- **Exercise goal**:
Below, find the line containing "- **🧭 Orientation"; from there to the final line, print every line exactly and skip the pictures.

- **Plain-text document sources**:
◇ ◇ ◇

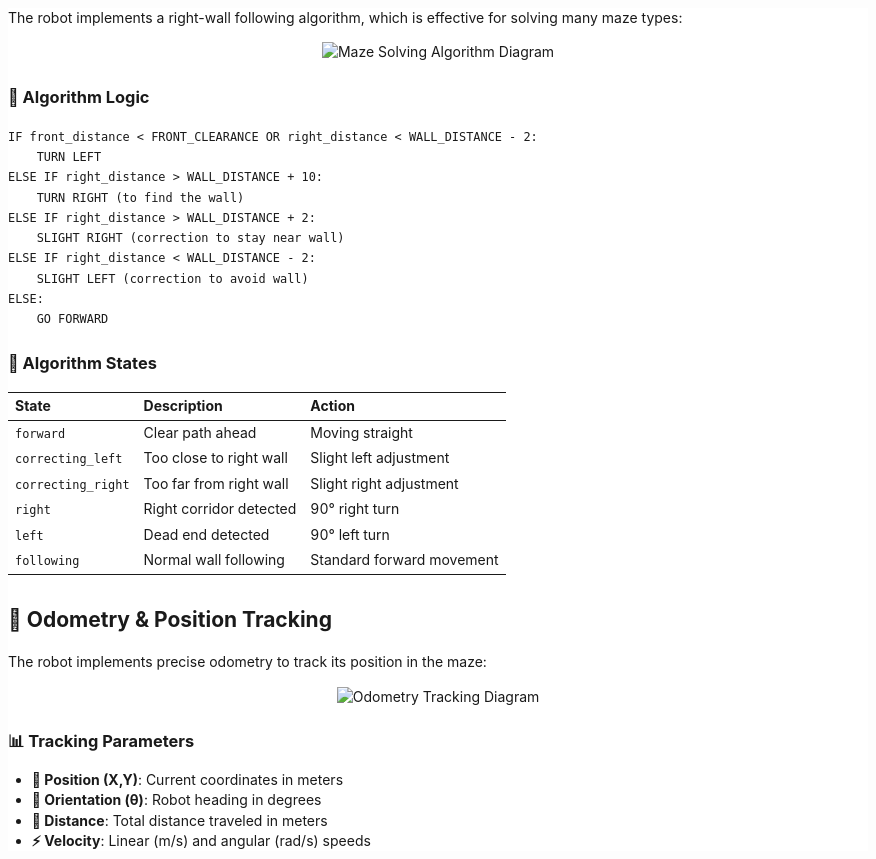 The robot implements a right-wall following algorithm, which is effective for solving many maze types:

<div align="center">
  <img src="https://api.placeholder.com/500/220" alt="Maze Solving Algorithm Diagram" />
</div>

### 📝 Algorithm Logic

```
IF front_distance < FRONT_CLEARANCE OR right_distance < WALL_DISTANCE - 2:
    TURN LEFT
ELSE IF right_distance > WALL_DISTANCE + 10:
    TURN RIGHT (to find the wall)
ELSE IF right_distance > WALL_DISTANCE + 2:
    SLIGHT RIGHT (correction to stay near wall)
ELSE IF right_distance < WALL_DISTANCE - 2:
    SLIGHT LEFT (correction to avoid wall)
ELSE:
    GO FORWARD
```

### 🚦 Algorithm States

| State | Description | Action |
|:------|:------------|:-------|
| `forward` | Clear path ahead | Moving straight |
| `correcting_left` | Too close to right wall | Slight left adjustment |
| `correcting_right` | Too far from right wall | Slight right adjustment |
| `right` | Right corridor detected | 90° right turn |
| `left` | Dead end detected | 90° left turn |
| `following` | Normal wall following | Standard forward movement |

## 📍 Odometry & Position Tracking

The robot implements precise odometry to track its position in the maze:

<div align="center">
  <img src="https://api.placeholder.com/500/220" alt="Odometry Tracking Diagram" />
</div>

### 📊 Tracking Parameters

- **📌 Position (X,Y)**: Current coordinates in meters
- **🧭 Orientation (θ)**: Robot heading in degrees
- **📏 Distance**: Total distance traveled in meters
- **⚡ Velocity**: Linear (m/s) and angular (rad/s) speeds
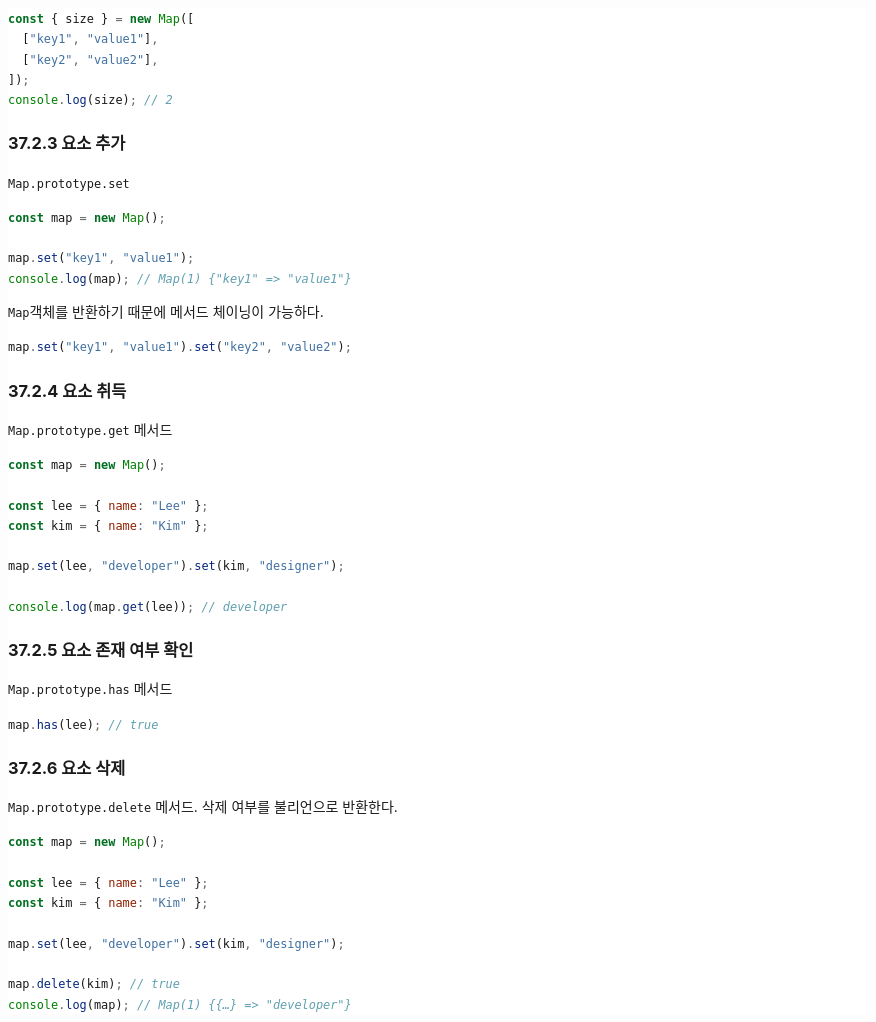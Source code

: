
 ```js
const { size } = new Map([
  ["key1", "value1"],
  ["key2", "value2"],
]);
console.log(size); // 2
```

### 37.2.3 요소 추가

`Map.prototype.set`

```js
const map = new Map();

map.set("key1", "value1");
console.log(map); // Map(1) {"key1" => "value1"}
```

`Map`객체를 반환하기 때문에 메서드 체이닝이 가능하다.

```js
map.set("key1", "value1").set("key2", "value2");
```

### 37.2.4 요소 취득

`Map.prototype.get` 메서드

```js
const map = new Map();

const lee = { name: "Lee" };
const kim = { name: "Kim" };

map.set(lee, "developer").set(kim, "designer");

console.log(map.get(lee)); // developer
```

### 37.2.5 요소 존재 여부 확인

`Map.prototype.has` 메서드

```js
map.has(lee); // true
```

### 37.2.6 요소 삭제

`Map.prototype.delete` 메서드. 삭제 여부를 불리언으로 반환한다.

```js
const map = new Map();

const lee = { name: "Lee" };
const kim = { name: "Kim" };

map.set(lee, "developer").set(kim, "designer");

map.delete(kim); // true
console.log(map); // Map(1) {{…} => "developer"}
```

◇ ◇ ◇

- **Expected answer**:
- **🧭 Orientation (θ)**: Robot heading in degrees
- **📏 Distance**: Total distance traveled in meters
- **⚡ Velocity**: Linear (m/s) and angular (rad/s) speeds
Source code

:
 ```js
const { size } = new Map([
  ["key1", "value1"],
  ["key2", "value2"],
]);
console.log(size); // 2
```

### 37.2.3 요소 추가

`Map.prototype.set`

```js
const map = new Map();

map.set("key1", "value1");
console.log(map); // Map(1) {"key1" => "value1"}
```

`Map`객체를 반환하기 때문에 메서드 체이닝이 가능하다.

```js
map.set("key1", "value1").set("key2", "value2");
```

### 37.2.4 요소 취득

`Map.prototype.get` 메서드

```js
const map = new Map();

const lee = { name: "Lee" };
const kim = { name: "Kim" };

map.set(lee, "developer").set(kim, "designer");

console.log(map.get(lee)); // developer
```

### 37.2.5 요소 존재 여부 확인

`Map.prototype.has` 메서드

```js
map.has(lee); // true
```

### 37.2.6 요소 삭제

`Map.prototype.delete` 메서드. 삭제 여부를 불리언으로 반환한다.

```js
const map = new Map();

const lee = { name: "Lee" };
const kim = { name: "Kim" };

map.set(lee, "developer").set(kim, "designer");

map.delete(kim); // true
console.log(map); // Map(1) {{…} => "developer"}
```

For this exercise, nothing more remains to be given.